PostSubject: This might help   Mon Mar 08, 2010 7:58 pm

You might call "Your Lifeline."
The "Your Lifeline" information should have been enclosed with your 2010 Benefits information, etc., that was sent to you a week or so ago.

Also, maybe the following will help you in some way or another....

Step 1 Recognize that you need help to get the hearing aid. This means accepting your limitations as a person.
Grab a pad of paper (legal size) and a pencil. We are going hearing aid shopping. If you have a computer with internet access --then you can start the search for answers right at home. But if you don't have a computer, grab any and all phone books in your house. You will need these to find out where to go.
Step 2 Turn to the section in the phone book for audiologists. Your second step should be to have a professional who knows hearing expectations and who can help you find out what the bottom line is on how well you really hear. You do not want to select a commercial group to go to for this important step. Select an individual firm without being singularly focused on one brand of hearing aid. Pick out five to six names. Then start calling them. There are questions to ask when you talk to them.
Step 3 You need to ask if they accept your health insurance for the hearing test. Some places will offer free exam on initial consultation. If they don't, find out from your insurance company what you need to do to get your cash in hand back from the transaction. (i.e. complete claims paperwork or pre-authorization)
Also you need to find out if they cater to all types of hearing aid types: digital, computer-programmed, analog, or bilateral. Each of these types of aids address specific hearing losses. Let's face it, no one type of hearing loss is the same as another's.
Then schedule your appointment for the examination being sure to ask for an audiogram.
Step 4 Now you have a hearing exam appointment, you will need to prepare yourself for the next step in the long road to a hearing aid. You should also call your family physician and have him/her do a physical for your documentation of the hearing loss. Your family doctor hopefully has known you a long enough time to determine whether this loss is new or not.
His recommendations for a hearing aid will help expedite the need to get one. Have him write you a letter outlining the extent of your health issues and the emotional effects of having the loss occur.
Step 5 All right! Now where to get the hearing aid from? How to pay for it? If you don't have the money to pay for a hearing aid, don't panic yet.
Ask yourself: do I work full-time? if so, then you have just found your first resource. The state you live in has an agency called the Division of Vocational Rehabilitation Services. This resource will be listed under the government pages for your state in the phone book. Look for the words: vocational rehabilitation and add your state's name into the search pattern too (if using a computer web browser).
The listed phone numbers will usually include specific office types: (i.e. Visually impaired, Hearing impaired, Deaf, Blind with Hearing Loss, Mobility impaired). Select the office that handles your specific issue and call to set up an appointment with them for evaluation. This appointment is done in two steps usually.
First they have you come in for an initial consultation to show them the documentation you gathered in the earlier steps. Bring all medical records, your Social Security card, your health insurance card, birth certificate, and some form of picture identification.

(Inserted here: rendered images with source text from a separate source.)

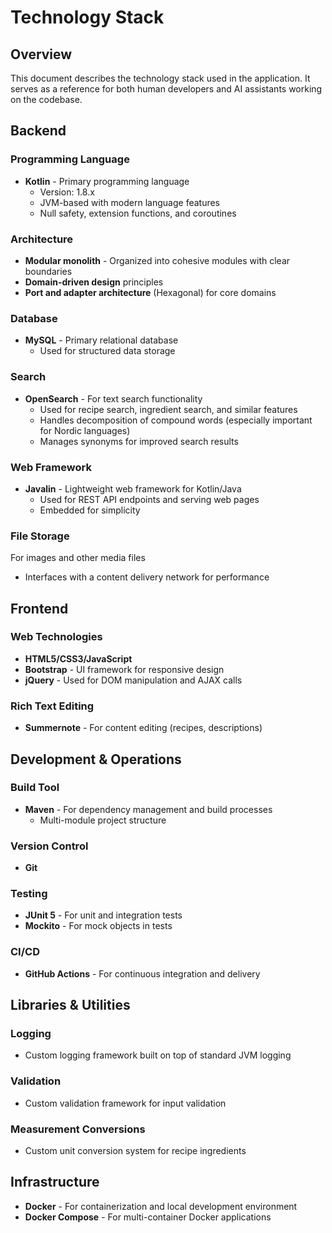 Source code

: # Technology Stack

## Overview
This document describes the technology stack used in the application. It serves as a reference for both human developers and AI assistants working on the codebase.

## Backend

### Programming Language
- **Kotlin** - Primary programming language
  - Version: 1.8.x
  - JVM-based with modern language features
  - Null safety, extension functions, and coroutines

### Architecture
- **Modular monolith** - Organized into cohesive modules with clear boundaries
- **Domain-driven design** principles
- **Port and adapter architecture** (Hexagonal) for core domains

### Database
- **MySQL** - Primary relational database
  - Used for structured data storage

### Search
- **OpenSearch** - For text search functionality
  - Used for recipe search, ingredient search, and similar features
  - Handles decomposition of compound words (especially important for Nordic languages)
  - Manages synonyms for improved search results

### Web Framework
- **Javalin** - Lightweight web framework for Kotlin/Java
  - Used for REST API endpoints and serving web pages
  - Embedded for simplicity

### File Storage
For images and other media files
  - Interfaces with a content delivery network for performance

## Frontend

### Web Technologies
- **HTML5/CSS3/JavaScript**
- **Bootstrap** - UI framework for responsive design
- **jQuery** - Used for DOM manipulation and AJAX calls

### Rich Text Editing
- **Summernote** - For content editing (recipes, descriptions)

## Development & Operations

### Build Tool
- **Maven** - For dependency management and build processes
  - Multi-module project structure

### Version Control
- **Git**

### Testing
- **JUnit 5** - For unit and integration tests
- **Mockito** - For mock objects in tests

### CI/CD
- **GitHub Actions** - For continuous integration and delivery

## Libraries & Utilities

### Logging
- Custom logging framework built on top of standard JVM logging

### Validation
- Custom validation framework for input validation

### Measurement Conversions
- Custom unit conversion system for recipe ingredients

## Infrastructure
- **Docker** - For containerization and local development environment
- **Docker Compose** - For multi-container Docker applications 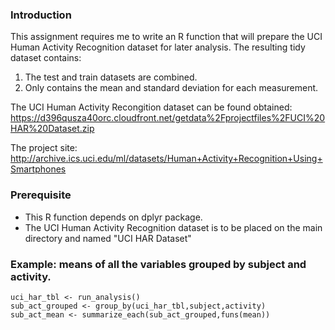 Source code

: ### Introduction

This assignment requires me to write an R function that will prepare the 
UCI Human Activity Recognition dataset for later analysis.  The resulting tidy dataset contains:
1. The test and train datasets are combined.
2. Only contains the mean and standard deviation for each measurement.

The UCI Human Activity Recongition dataset can be found obtained: 
https://d396qusza40orc.cloudfront.net/getdata%2Fprojectfiles%2FUCI%20HAR%20Dataset.zip

The project site:
http://archive.ics.uci.edu/ml/datasets/Human+Activity+Recognition+Using+Smartphones

### Prerequisite
* This R function depends on dplyr package.
* The UCI Human Activity Recognition dataset is to be placed on the main directory and named "UCI HAR Dataset"

### Example: means of all the variables grouped by subject and activity.
<!-- -->

    uci_har_tbl <- run_analysis()
    sub_act_grouped <- group_by(uci_har_tbl,subject,activity)
    sub_act_mean <- summarize_each(sub_act_grouped,funs(mean))
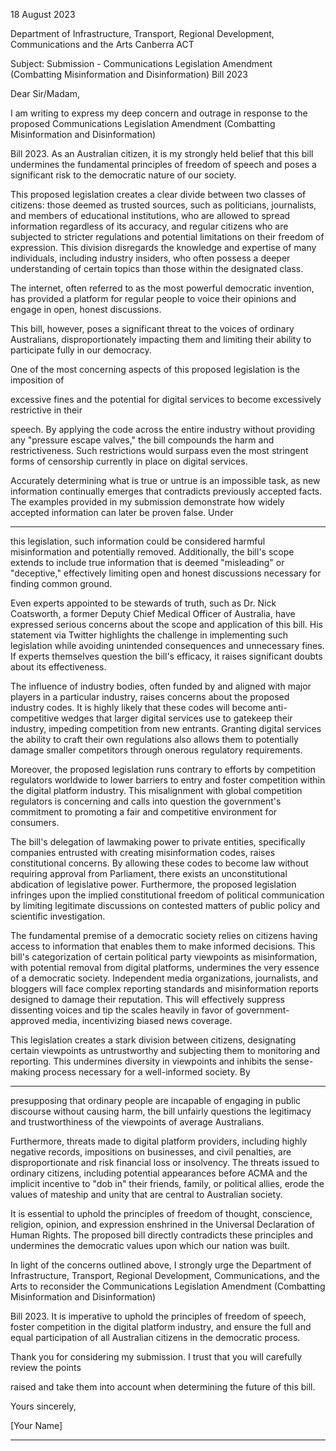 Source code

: 18 August 2023

Department of Infrastructure, Transport, Regional Development, Communications and the
Arts
Canberra ACT

Subject: Submission         - Communications Legislation Amendment (Combatting Misinformation
and Disinformation) Bill 2023

Dear Sir/Madam,

I am writing to express my deep concern and outrage in response to the proposed
Communications Legislation Amendment (Combatting Misinformation and Disinformation)

Bill 2023. As an Australian citizen, it is my strongly held belief that this bill undermines the
fundamental principles of freedom of speech and poses a significant risk to the democratic
nature of our society.

This proposed legislation creates a clear divide between two classes of citizens: those
deemed as trusted sources, such as politicians, journalists, and members of educational
institutions, who are allowed to spread information regardless of its accuracy, and regular
citizens who are subjected to stricter regulations and potential limitations on their freedom
of expression. This division disregards the knowledge and expertise of many individuals,
including industry insiders, who often possess a deeper understanding of certain topics than
those within the designated class.

The internet, often referred to as the most powerful democratic invention, has provided a
platform for regular people to voice their opinions and engage in open, honest discussions.

This bill, however, poses a significant threat to the voices of ordinary Australians,
disproportionately impacting them and limiting their ability to participate fully in our
democracy.

One of the most concerning aspects of this proposed legislation is the imposition of

excessive fines and the potential for digital services to become excessively restrictive in their

speech. By applying the code across the entire industry without providing any "pressure
escape valves," the bill compounds the harm and restrictiveness. Such restrictions would
surpass even the most stringent forms of censorship currently in place on digital services.

Accurately determining what is true or untrue is an impossible task, as new information
continually emerges that contradicts previously accepted facts. The examples provided in my
submission demonstrate how widely accepted information can later be proven false. Under


-----

this legislation, such information could be considered harmful misinformation and
potentially removed. Additionally, the bill's scope extends to include true information that is
deemed "misleading" or "deceptive," effectively limiting open and honest discussions
necessary for finding common ground.

Even experts appointed to be stewards of truth, such as Dr. Nick Coatsworth, a former
Deputy Chief Medical Officer of Australia, have expressed serious concerns about the scope
and application of this bill. His statement via Twitter highlights the challenge in
implementing such legislation while avoiding unintended consequences and unnecessary
fines. If experts themselves question the bill's efficacy, it raises significant doubts about its
effectiveness.

The influence of industry bodies, often funded by and aligned with major players in a
particular industry, raises concerns about the proposed industry codes. It is highly likely that
these codes will become anti-competitive wedges that larger digital services use to gatekeep
their industry, impeding competition from new entrants. Granting digital services the ability
to craft their own regulations also allows them to potentially damage smaller competitors
through onerous regulatory requirements.

Moreover, the proposed legislation runs contrary to efforts by competition regulators
worldwide to lower barriers to entry and foster competition within the digital platform
industry. This misalignment with global competition regulators is concerning and calls into
question the government's commitment to promoting a fair and competitive environment
for consumers.

The bill's delegation of lawmaking power to private entities, specifically companies entrusted
with creating misinformation codes, raises constitutional concerns. By allowing these codes
to become law without requiring approval from Parliament, there exists an unconstitutional
abdication of legislative power. Furthermore, the proposed legislation infringes upon the
implied constitutional freedom of political communication by limiting legitimate discussions
on contested matters of public policy and scientific investigation.

The fundamental premise of a democratic society relies on citizens having access to
information that enables them to make informed decisions. This bill's categorization of
certain political party viewpoints as misinformation, with potential removal from digital
platforms, undermines the very essence of a democratic society. Independent media
organizations, journalists, and bloggers will face complex reporting standards and
misinformation reports designed to damage their reputation. This will effectively suppress
dissenting voices and tip the scales heavily in favor of government-approved media,
incentivizing biased news coverage.

This legislation creates a stark division between citizens, designating certain viewpoints as
untrustworthy and subjecting them to monitoring and reporting. This undermines diversity in
viewpoints and inhibits the sense-making process necessary for a well-informed society. By


-----

presupposing that ordinary people are incapable of engaging in public discourse without
causing harm, the bill unfairly questions the legitimacy and trustworthiness of the viewpoints
of average Australians.

Furthermore, threats made to digital platform providers, including highly negative records,
impositions on businesses, and civil penalties, are disproportionate and risk financial loss or
insolvency. The threats issued to ordinary citizens, including potential appearances before
ACMA and the implicit incentive to "dob in" their friends, family, or political allies, erode the
values of mateship and unity that are central to Australian society.

It is essential to uphold the principles of freedom of thought, conscience, religion, opinion,
and expression enshrined in the Universal Declaration of Human Rights. The proposed bill
directly contradicts these principles and undermines the democratic values upon which our
nation was built.

In light of the concerns outlined above, I strongly urge the Department of Infrastructure,
Transport, Regional Development, Communications, and the Arts to reconsider the
Communications Legislation Amendment (Combatting Misinformation and Disinformation)

Bill 2023. It is imperative to uphold the principles of freedom of speech, foster competition in
the digital platform industry, and ensure the full and equal participation of all Australian
citizens in the democratic process.

Thank you for considering my submission. I trust that you will carefully review the points

raised and take them into account when determining the future of this bill.

Yours sincerely,

[Your Name]


-----

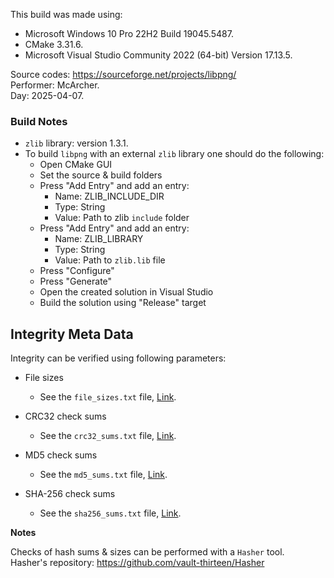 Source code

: This build was made using:

* Microsoft Windows 10 Pro 22H2 Build 19045.5487.
* CMake 3.31.6.
* Microsoft Visual Studio Community 2022 (64-bit) Version 17.13.5.

Source codes: https://sourceforge.net/projects/libpng/  
Performer: McArcher.  
Day: 2025-04-07.  

### Build Notes

* `zlib` library: version 1.3.1.
* To build `libpng` with an external `zlib` library one should do the following:
	* Open CMake GUI
    * Set the source & build folders
    * Press "Add Entry" and add an entry:
      * Name: ZLIB_INCLUDE_DIR
      * Type: String
      * Value: Path to zlib `include` folder
    * Press "Add Entry" and add an entry:
      * Name: ZLIB_LIBRARY
      * Type: String
      * Value: Path to `zlib.lib` file
    * Press "Configure"
    * Press "Generate"
    * Open the created solution in Visual Studio
    * Build the solution using "Release" target

## Integrity Meta Data

Integrity can be verified using following parameters:
* File sizes
    * See the `file_sizes.txt` file, [Link](./file_sizes.txt).


* CRC32 check sums
    * See the `crc32_sums.txt` file, [Link](./crc32_sums.txt).


* MD5 check sums
    * See the `md5_sums.txt` file, [Link](./md5_sums.txt).


* SHA-256 check sums
    * See the `sha256_sums.txt` file, [Link](./sha256_sums.txt).

**Notes**

Checks of hash sums & sizes can be performed with a `Hasher` tool.  
Hasher's repository: https://github.com/vault-thirteen/Hasher
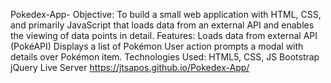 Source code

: Pokedex-App-
Objective:
To build a small web application with HTML, CSS, and primarily JavaScript that loads data from an external API and enables the viewing of data points in detail.
Features:
Loads data from external API (PokéAPI)
Displays a list of Pokémon
User action prompts a modal with details over Pokémon item.
Technologies Used:
HTML5, CSS, JS
Bootstrap
jQuery
Live Server
https://jtsapos.github.io/Pokedex-App/
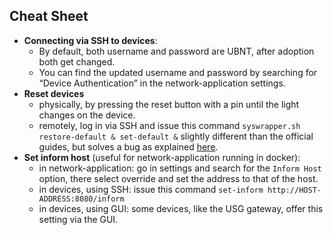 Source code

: ## Cheat Sheet
- **Connecting via SSH to devices**:
    - By default, both username and password are UBNT, after adoption both get changed.
    - You can find the updated username and password by searching for “Device Authentication” in the network-application settings.
- **Reset devices**
    - physically, by pressing the reset button with a pin until the light changes on the device.
    - remotely, log in via SSH and issue this command `syswrapper.sh restore-default & set-default &` slightly different than the official guides, but solves a bug as explained [here](https://community.ui.com/questions/Unable-to-SSH-to-AP-after-factory-reset-via-SSH/0832a6d0-c927-4800-af8e-d0469fade20b).
- **Set inform host** (useful for network-application running in docker):
    - in network-application: go in settings and search for the `Inform Host` option, there select override and set the address to that of the host.
    - in devices, using SSH: issue this command `set-inform http://HOST-ADDRESS:8080/inform`
    - in devices, using GUI: some devices, like the USG gateway, offer this setting via the GUI. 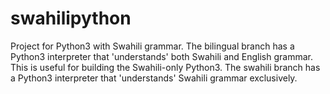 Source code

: # swahilipython
Project for Python3 with Swahili grammar.
The bilingual branch has a Python3 interpreter that 'understands' both Swahili and English grammar. This is useful for building the Swahili-only Python3.
The swahili branch has a Python3 interpreter that 'understands' Swahili grammar exclusively. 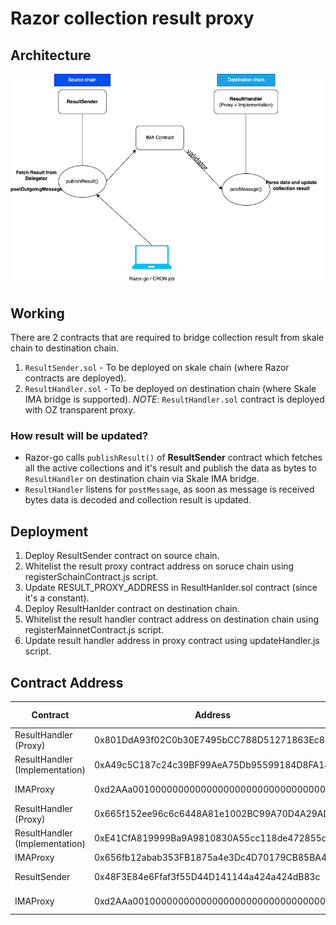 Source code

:# Razor collection result proxy

## Architecture

![Architecture Diagram](/IMA-arch.png)

## Working

There are 2 contracts that are required to bridge collection result from skale chain to destination chain.

1. `ResultSender.sol` - To be deployed on skale chain (where Razor contracts are deployed).
2. `ResultHandler.sol` - To be deployed on destination chain (where Skale IMA bridge is supported).
   _NOTE_: `ResultHandler.sol` contract is deployed with OZ transparent proxy.

### How result will be updated?

- Razor-go calls `publishResult()` of **ResultSender** contract which fetches all the active collections and it's result and publish the data as bytes to `ResultHandler` on destination chain via Skale IMA bridge.
- `ResultHandler` listens for `postMessage`, as soon as message is received bytes data is decoded and collection result is updated.

## Deployment

1. Deploy ResultSender contract on source chain.
2. Whitelist the result proxy contract address on soruce chain using registerSchainContract.js script.
3. Update RESULT_PROXY_ADDRESS in ResultHanlder.sol contract (since it's a constant).
4. Deploy ResultHanlder contract on destination chain.
5. Whitelist the result handler contract address on destination chain using registerMainnetContract.js script.
6. Update result handler address in proxy contract using updateHandler.js script.

## Contract Address

| Contract                       | Address                                    | Chain Name        |
| ------------------------------ | ------------------------------------------ | ----------------- |
| ResultHandler (Proxy)          | 0x801DdA93f02C0b30E7495bCC788D51271863Ec8c | attractive-merope |
| ResultHandler (Implementation) | 0xA49c5C187c24c39BF99AeA75Db95599184D8FA14 | attractive-merope |
| IMAProxy                       | 0xd2AAa00100000000000000000000000000000000 | attractive-merope |
| ResultHandler (Proxy)          | 0x665f152ee96c6c6448A81e1002BC99A70D4A29AD | rinkeby |
| ResultHandler (Implementation) | 0xE41CfA819999Ba9A9810830A55cc118de472855d | rinkeby |
| IMAProxy                       | 0x656fb12abab353FB1875a4e3Dc4D70179CB85BA4 | rinkeby |
| ResultSender                   | 0x48F3E84e6Ffaf3f55D44D141144a424a424dB83c | whispering-turais |
| IMAProxy                       | 0xd2AAa00100000000000000000000000000000000 | whispering-turais |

They will make copies of it all for your records with them.
A few weeks or months later, they will have you come back after determining the urgency of your rehabilitation needs. This time, you will go through an orientation of their services and what will take place over the next few weeks or months to get you into a hearing aid. Take notes;they also provide tips on where to go. Jot those down too.
Step 6 So now you have been to an audiologist, the family doctor, and the Vocational Rehabilitation. Take the time to sit back and assess exactly what you want Vocational Rehabilitation Services to provide for you. They are a comprehensive service. There is the acquisition of medical technology to meet the disability's need for correction, job placement services (if you lose your job due to your disability), retraining you so you can adapt to the workplace with your disability, and services to help you emotionally with the loss. A counselor will be assigned to help you determine what you really need. That visit sets everything else in motion.
Step 7 Next you need to take the audiogram that you got, examine the final diagnosis. I highly recommend every individual to research the hearing aid manufacturers that handle the type of hearing loss you have. There are so many hearing aid manufacturers out there trying to make the "Big Buck". What you need and what they sell can sometimes not mesh together. So consider your audiologist's recommendations but do your own research into the instruments they are recommending. Most of the hearing aid manufacturers have their own website and a report card on the success of their products. (some company names are: Audiovox, Phonak (excellent), Miracle Ear, Belker, and the list goes on.
Step 8 Now you are ready to consider the purchase. Where does the money come from? Well, if you are employed fulltime but live at poverty level; you could become eligible for Vocational Rehabilitation sponsorship of the cost of the hearing aid. That is determined at the first two meetings you go to with them.
Now if you aren't eligible because you 1) don't work or 2) are an illegal alien; then you have an added step.
You will need to document why you don't work; if you are on welfare, then Medicare can help. The details of that help is outlined on their website through the Social Security Administration.
Then again, if you are an illegal alien or otherwise not eligible for these options, consider this: there are private concerns/companies that aid people to achieve their goals. Your goal: to hear well enough again to remain a functional and productive citizen.
Step 9 Here is where you need that pad of paper and pencil I mentioned earlier to you. Turn to social organizations in the phone book or else, type the words into your web browser. It should list anything from Boys Scouts to Lion's Club, Fraternal Order of whatever, Girl Scouts of the U.S.A., and etc. The list is pretty long. Now think for a minute.
Did you participate in any of the programs like Girl Scouts, Boy Scouts, Boys and Girls Clubs, or does anyone in your family belong to a fraternal organization like the Lions' Eye Bank?
Any and all associations can and might offer relief to those who don't have the cash on hand to purchase the hearing aid.
Now you have a personal list of places to go; type a letter of explanation about your new disability, be sure to cite the difficulties you are now experiencing; also list the name of the professionals who have documented your loss so they can contact them.
Finally, thank them for their time in reading your request. Sign, seal and mail the letter to any and all names you wrote down on the pad. Now you wait. What ?? Wait? oh, yeah I forgot...there is more you can do but not here in this article. Check out my article "In The Meantime, Waiting Has Benefits"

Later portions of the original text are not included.